If a line of the material contains "both", copy it.

════════════════════

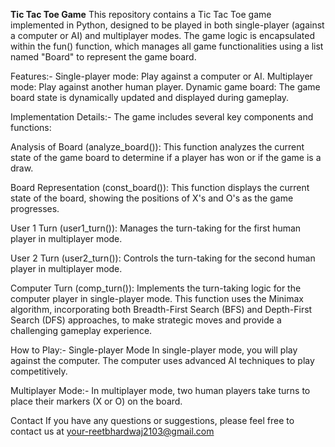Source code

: **Tic Tac Toe Game**
This repository contains a Tic Tac Toe game implemented in Python, designed to be played in both single-player (against a computer or AI) and multiplayer modes. The game logic is encapsulated within the fun() function, which manages all game functionalities using a list named "Board" to represent the game board.

Features:-
Single-player mode: Play against a computer or AI.
Multiplayer mode: Play against another human player.
Dynamic game board: The game board state is dynamically updated and displayed during gameplay.

Implementation Details:-
The game includes several key components and functions:

Analysis of Board (analyze_board()): This function analyzes the current state of the game board to determine if a player has won or if the game is a draw.

Board Representation (const_board()): This function displays the current state of the board, showing the positions of X's and O's as the game progresses.

User 1 Turn (user1_turn()): Manages the turn-taking for the first human player in multiplayer mode.

User 2 Turn (user2_turn()): Controls the turn-taking for the second human player in multiplayer mode.

Computer Turn (comp_turn()): Implements the turn-taking logic for the computer player in single-player mode. This function uses the Minimax algorithm, incorporating both Breadth-First Search (BFS) and Depth-First Search (DFS) approaches, to make strategic moves and provide a challenging gameplay experience.

How to Play:-
Single-player Mode
In single-player mode, you will play against the computer. The computer uses advanced AI techniques to play competitively.

Multiplayer Mode:-
In multiplayer mode, two human players take turns to place their markers (X or O) on the board.

Contact
If you have any questions or suggestions, please feel free to contact us at your-reetbhardwaj2103@gmail.com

════════════════════

Worked solution:
This repository contains a Tic Tac Toe game implemented in Python, designed to be played in both single-player (against a computer or AI) and multiplayer modes. The game logic is encapsulated within the fun() function, which manages all game functionalities using a list named "Board" to represent the game board.
Computer Turn (comp_turn()): Implements the turn-taking logic for the computer player in single-player mode. This function uses the Minimax algorithm, incorporating both Breadth-First Search (BFS) and Depth-First Search (DFS) approaches, to make strategic moves and provide a challenging gameplay experience.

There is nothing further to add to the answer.